The big deal about sleepovers when I was a kid was how different other people's houses smelled, how foreign other families' habits were. As I got older, the exciting thing about staying at friends' houses was seeing how people who seemed outwardly a lot like me could have very different ways from my own. Other families' habits seemed exotic, thrilling. My father turned on easy listening radio first thing in the morning; what an eye-opener to stay with a family whose father turned on Mozart.
I hope Ethan has a nice time tonight. I hope he doesn't think our house smells too weird. It's nice having him here. That's the flip side, as an adult. You have a kid spend the night, and all the sudden you're looking at your life through his eyes. What does he see? A house where tidiness is not prized, surely, but also, hopefully, a place where people are creative and have hobbies and listen to music and like to laugh. I hope he sees that, too.
An Ex-Friend of a Friend
37 minutes ago
8 comments:
What great thinking, Frances. I'm sure you were an amazing house guest!

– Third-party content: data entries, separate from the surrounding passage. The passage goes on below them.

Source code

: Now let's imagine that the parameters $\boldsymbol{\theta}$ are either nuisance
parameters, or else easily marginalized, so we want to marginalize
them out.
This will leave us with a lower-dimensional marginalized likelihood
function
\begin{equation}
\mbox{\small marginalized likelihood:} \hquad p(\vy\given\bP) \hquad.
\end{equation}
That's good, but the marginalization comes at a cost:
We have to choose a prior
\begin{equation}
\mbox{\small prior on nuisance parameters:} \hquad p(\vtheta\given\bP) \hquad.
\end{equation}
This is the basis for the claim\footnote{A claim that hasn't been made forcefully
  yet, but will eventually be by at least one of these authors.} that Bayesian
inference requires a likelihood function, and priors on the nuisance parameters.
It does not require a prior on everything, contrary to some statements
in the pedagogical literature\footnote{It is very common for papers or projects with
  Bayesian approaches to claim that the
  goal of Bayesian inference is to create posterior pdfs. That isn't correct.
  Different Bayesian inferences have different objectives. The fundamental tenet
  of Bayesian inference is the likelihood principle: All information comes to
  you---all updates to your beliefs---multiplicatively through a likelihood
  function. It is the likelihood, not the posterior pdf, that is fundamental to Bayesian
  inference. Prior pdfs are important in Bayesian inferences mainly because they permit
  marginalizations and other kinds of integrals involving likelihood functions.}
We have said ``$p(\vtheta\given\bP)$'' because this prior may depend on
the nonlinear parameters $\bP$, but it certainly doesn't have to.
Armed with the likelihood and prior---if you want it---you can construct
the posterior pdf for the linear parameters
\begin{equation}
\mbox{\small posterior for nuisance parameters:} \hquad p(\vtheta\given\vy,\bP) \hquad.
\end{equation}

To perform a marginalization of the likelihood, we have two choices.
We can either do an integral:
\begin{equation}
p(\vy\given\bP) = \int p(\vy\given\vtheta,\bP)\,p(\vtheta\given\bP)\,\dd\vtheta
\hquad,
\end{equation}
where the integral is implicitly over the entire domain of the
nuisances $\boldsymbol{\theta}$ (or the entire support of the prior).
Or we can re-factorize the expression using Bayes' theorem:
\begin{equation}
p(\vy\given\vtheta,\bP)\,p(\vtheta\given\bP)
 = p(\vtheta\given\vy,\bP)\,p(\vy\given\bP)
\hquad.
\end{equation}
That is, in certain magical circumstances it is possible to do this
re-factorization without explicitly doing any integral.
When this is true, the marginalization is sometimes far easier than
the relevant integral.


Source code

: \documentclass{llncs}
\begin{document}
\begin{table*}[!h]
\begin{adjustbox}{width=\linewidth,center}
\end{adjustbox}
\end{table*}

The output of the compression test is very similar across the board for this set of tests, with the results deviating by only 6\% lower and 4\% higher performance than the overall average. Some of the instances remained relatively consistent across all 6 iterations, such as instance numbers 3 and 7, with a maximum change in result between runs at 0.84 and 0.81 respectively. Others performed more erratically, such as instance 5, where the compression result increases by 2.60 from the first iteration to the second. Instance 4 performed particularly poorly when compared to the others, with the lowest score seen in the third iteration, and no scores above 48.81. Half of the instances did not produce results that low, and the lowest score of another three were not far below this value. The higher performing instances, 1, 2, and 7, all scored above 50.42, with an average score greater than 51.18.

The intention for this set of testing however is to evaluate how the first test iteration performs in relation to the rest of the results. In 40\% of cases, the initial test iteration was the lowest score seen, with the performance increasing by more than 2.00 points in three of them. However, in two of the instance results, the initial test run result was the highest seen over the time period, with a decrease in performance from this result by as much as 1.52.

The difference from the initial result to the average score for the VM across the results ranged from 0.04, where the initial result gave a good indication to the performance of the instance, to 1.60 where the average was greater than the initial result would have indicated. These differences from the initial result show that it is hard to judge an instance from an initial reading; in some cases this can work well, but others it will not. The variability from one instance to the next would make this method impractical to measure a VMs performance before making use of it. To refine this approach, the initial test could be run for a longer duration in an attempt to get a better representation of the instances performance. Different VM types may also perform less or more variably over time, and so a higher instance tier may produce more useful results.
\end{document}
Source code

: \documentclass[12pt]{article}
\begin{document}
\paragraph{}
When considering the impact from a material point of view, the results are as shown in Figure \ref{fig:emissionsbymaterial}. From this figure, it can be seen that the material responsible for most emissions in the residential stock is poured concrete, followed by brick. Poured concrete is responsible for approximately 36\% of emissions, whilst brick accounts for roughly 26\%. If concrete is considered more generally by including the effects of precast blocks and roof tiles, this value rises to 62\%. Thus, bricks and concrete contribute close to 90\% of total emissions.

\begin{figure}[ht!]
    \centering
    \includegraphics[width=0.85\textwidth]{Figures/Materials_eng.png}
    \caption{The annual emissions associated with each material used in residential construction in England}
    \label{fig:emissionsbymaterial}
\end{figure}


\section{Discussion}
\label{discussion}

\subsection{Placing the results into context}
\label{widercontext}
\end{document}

I loved reading this. I took me back to my sleepover days when I helped with the dishes and listened to the dad of the family tell about his mini-airplane collections or about another dad's latest veterinary experience. I enjoyed it. I enjoyed this.
Jody
To be a 'real' sleepover, it is important to share your friend's bedroom and spend much of the night in pointless ocnversations.
But the being 'part of the whole family'thing is, as you say, important too. It helps you learn to relate to other adults outside your own family, and accept that other people do life differently.
hope you ALL had fun! weekend blessings
This post sent me down memory lane. Yes. A huge part of the experience of a sleepover WAS getting to be a part of another family and seeing how they do it. Eating dinner together almost always happened. I admit now to opening drawers and peaking in closets, smelling shampoo bottles. It was so exciting to me to be a visitor in another world. I don't know if I was looking for a Narnian porthole, but it felt that full of possibility to me.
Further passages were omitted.